Structural properties

  • Hard gate, not observability. Non-approval → no credential → no charge. The credential literally does not exist pre-approval.
  • Two-layer enforcement. Approval is the first layer; credential scope is the second. Even an approved credential cannot be misused outside its scope (see concepts/single-use-virtual-card-for-agents).
  • Structured context. The context field is the human-readable rationale; machine fields are authoritative for scope enforcement. The UI's job is to surface both so the human can make an informed decision.
  • Asynchronous approval. The user doesn't need to be watching the agent session; approvals can arrive later via separate surfaces. The agent blocks or retries.
  • Per-transaction, not per-session. Each spend is a separate decision. (The roadmap is auto-approval below a user-set cap — see concepts/agent-payment-budget-cap — but the default at launch is per-spend.)

When it fits

  • Consumer-facing agentic commerce. Transactions are relatively high-value per event; approval latency is tolerable within the user's attention cycle; the human is in scope to approve.
  • Regulatory environments requiring strong customer authentication. Matches existing SCA / 3DS patterns where each card-not-present charge is cardholder- confirmed.
  • Untrusted-agent environments. Prompt-injection- prone agents, third-party / aggregator agents, new / unaudited agents.

When it doesn't

  • Machine-payment altitudes (concepts/machine-payment) — per-call, high-cadence, low-value payments. Human-in-the-loop per-call is structurally incompatible; the agent must be able to pay inside the HTTP round-trip.
  • Agent-provisioning altitudes (patterns/agent-provisioning-protocol) — subscription-style recurring charges. Per-provisioning approval is the right granularity, not per-charge-cycle approval.
  • Trusted first-party agents — a business's own internal-automation agent working within tight bounds may justify lighter consent than per-transaction approval.

Composes with

Failure modes

  • Approval fatigue. High-frequency low-value transactions produce notification overload. Mitigation: cap-based auto-approval (roadmap).
  • Approval UI spoofing. An agent can craft a misleading context string or merchant URL. Wallet operators must validate URLs + sanitize context rendering.
  • Approval latency deadlock. If the agent's task has a tight deadline and the user doesn't respond, the agent cold-starts repeatedly. Mitigation: TTL on approvals + agent-side timeout + graceful failure.
  • Split-brain approval. Multi-device users may double-approve or see races. Mitigation: server-side deduplication of approvals per spend-request-id.
  • context-field LLM injection. The context string is agent-supplied; a compromised agent can embed social-engineering content targeting the human reviewer. Mitigation: structural rendering distinction between agent-supplied text and wallet-authoritative fields.
  • Shared-account conflicts. On a joint / family / corporate wallet, the approval authority is ambiguous. Mitigation: explicit approver designation per-wallet.

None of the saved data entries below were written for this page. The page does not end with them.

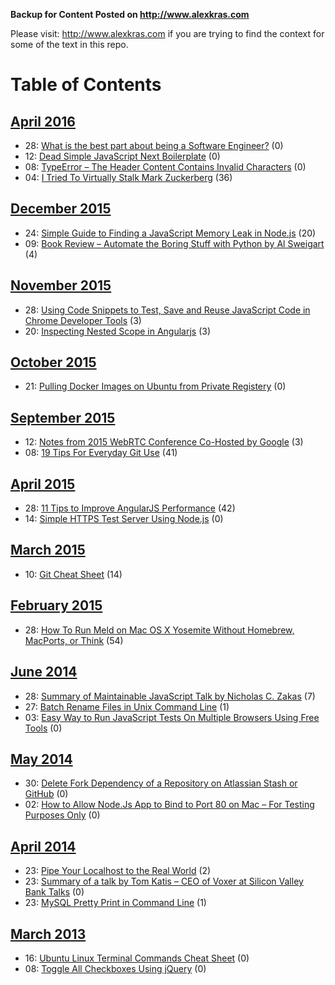 
**Backup for Content Posted on http://www.alexkras.com**

Please visit: http://www.alexkras.com if you are trying to find the context for some of the text in this repo.

# Table of Contents

## [April 2016](http://www.alexkras.com/2016/04/)

  * 28: [What is the best part about being a Software Engineer?](http://www.alexkras.com/what-is-the-best-part-about-being-a-software-engineer/) (0)
  * 12: [Dead Simple JavaScript Next Boilerplate](http://www.alexkras.com/dead-simple-javascript-next-boilerplate/) (0)
  * 08: [TypeError – The Header Content Contains Invalid Characters](http://www.alexkras.com/typeerror-the-header-content-contains-invalid-characters/) (0)
  * 04: [I Tried To Virtually Stalk Mark Zuckerberg](http://www.alexkras.com/i-tried-to-virtually-stalk-mark-zuckerberg/) (36)

## [December 2015](http://www.alexkras.com/2015/12/)

  * 24: [Simple Guide to Finding a JavaScript Memory Leak in Node.js](http://www.alexkras.com/simple-guide-to-finding-a-javascript-memory-leak-in-node-js/) (20)
  * 09: [Book Review – Automate the Boring Stuff with Python by Al Sweigart](http://www.alexkras.com/review-automate-the-boring-stuff-with-python-by-al-sweigart/) (4)

## [November 2015](http://www.alexkras.com/2015/11/)

  * 28: [Using Code Snippets to Test, Save and Reuse JavaScript Code in Chrome Developer Tools](http://www.alexkras.com/using-code-snippets-to-test-save-and-reuse-javascript-code-in-chrome-developer-tools/) (3)
  * 20: [Inspecting Nested Scope in Angularjs](http://www.alexkras.com/debugging-nested-scope-in-angularjs/) (3)

## [October 2015](http://www.alexkras.com/2015/10/)

  * 21: [Pulling Docker Images on Ubuntu from Private Registery](http://www.alexkras.com/pulling-docker-images-on-ubuntu-from-private-registery/) (0)

## [September 2015](http://www.alexkras.com/2015/09/)

  * 12: [Notes from 2015 WebRTC Conference Co-Hosted by Google](http://www.alexkras.com/notes-from-2015-webrtc-show-organized-by-krankygeek-and-hosted-by-google/) (3)
  * 08: [19 Tips For Everyday Git Use](http://www.alexkras.com/19-git-tips-for-everyday-use/) (41)

## [April 2015](http://www.alexkras.com/2015/04/)

  * 28: [11 Tips to Improve AngularJS Performance](http://www.alexkras.com/11-tips-to-improve-angularjs-performance/) (42)
  * 14: [Simple HTTPS Test Server Using Node.js](http://www.alexkras.com/simple-https-test-server-using-node-js/) (0)

## [March 2015](http://www.alexkras.com/2015/03/)

  * 10: [Git Cheat Sheet](http://www.alexkras.com/getting-started-with-git/) (14)

## [February 2015](http://www.alexkras.com/2015/02/)

  * 28: [How To Run Meld on Mac OS X Yosemite Without Homebrew, MacPorts, or Think](http://www.alexkras.com/how-to-run-meld-on-mac-os-x-yosemite-without-homebrew-macports-or-think/) (54)

## [June 2014](http://www.alexkras.com/2014/06/)

  * 28: [Summary of Maintainable JavaScript Talk by Nicholas C. Zakas](http://www.alexkras.com/summary-of-maintainable-javascript/) (7)
  * 27: [Batch Rename Files in Unix Command Line](http://www.alexkras.com/batch-rename-files-in-unix-command-line/) (1)
  * 03: [Easy Way to Run JavaScript Tests On Multiple Browsers Using Free Tools](http://www.alexkras.com/easy-way-to-run-javascript-tests-on-multiple-browsers-using-free-tools/) (0)

## [May 2014](http://www.alexkras.com/2014/05/)

  * 30: [Delete Fork Dependency of a Repository on Atlassian Stash or GitHub](http://www.alexkras.com/delete-fork-dependency-of-a-repository-on-atlassian-stash-or-github/) (0)
  * 02: [How to Allow Node.Js App to Bind to Port 80 on Mac – For Testing Purposes Only](http://www.alexkras.com/how-to-allow-node-js-app-to-bind-to-port-80-on-mac-for-testing-purposes-only/) (0)

## [April 2014](http://www.alexkras.com/2014/04/)

  * 23: [Pipe Your Localhost to the Real World](http://www.alexkras.com/pipe-your-localhost-to-the-real-world/) (2)
  * 23: [Summary of a talk by Tom Katis – CEO of Voxer at Silicon Valley Bank Talks](http://www.alexkras.com/summary-of-a-talk-by-tom-katis-ceo-of-voxer-at-silicon-valley-bank-talks/) (0)
  * 23: [MySQL Pretty Print in Command Line](http://www.alexkras.com/my-sql-pretty-print-in-command-line/) (1)

## [March 2013](http://www.alexkras.com/2013/03/)

  * 16: [Ubuntu Linux Terminal Commands Cheat Sheet](http://www.alexkras.com/ubuntu-linux-terminal-commands-cheat-sheet/) (0)
  * 08: [Toggle All Checkboxes Using jQuery](http://www.alexkras.com/toggle-all-checkboxes-using-jquery/) (0)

Canonical instance (2026-04-29)

Link's wallet for agents as the consumer-facing instance; each approved spend produces a single-use virtual card or SPT scoped to the approved transaction. The link-cli spend-request create --request-approval command is the launch-time wire-shape of step 1.

Distinction from sibling patterns

  • vs patterns/orchestrator-provider-agent-trust-triangle — the orchestrator-provider-agent triangle assumes a standing payment token from the orchestrator to the provider with a period-scoped cap. This pattern adds a per-transaction human approval on top of (or instead of) a standing token; complementary, not alternative.
  • vs patterns/human-in-the-loop-quality-sampling — quality sampling reviews a random fraction of outputs. This pattern reviews every spend decision. Different intent (safety gate vs sample quality), different coverage (100% vs sampled).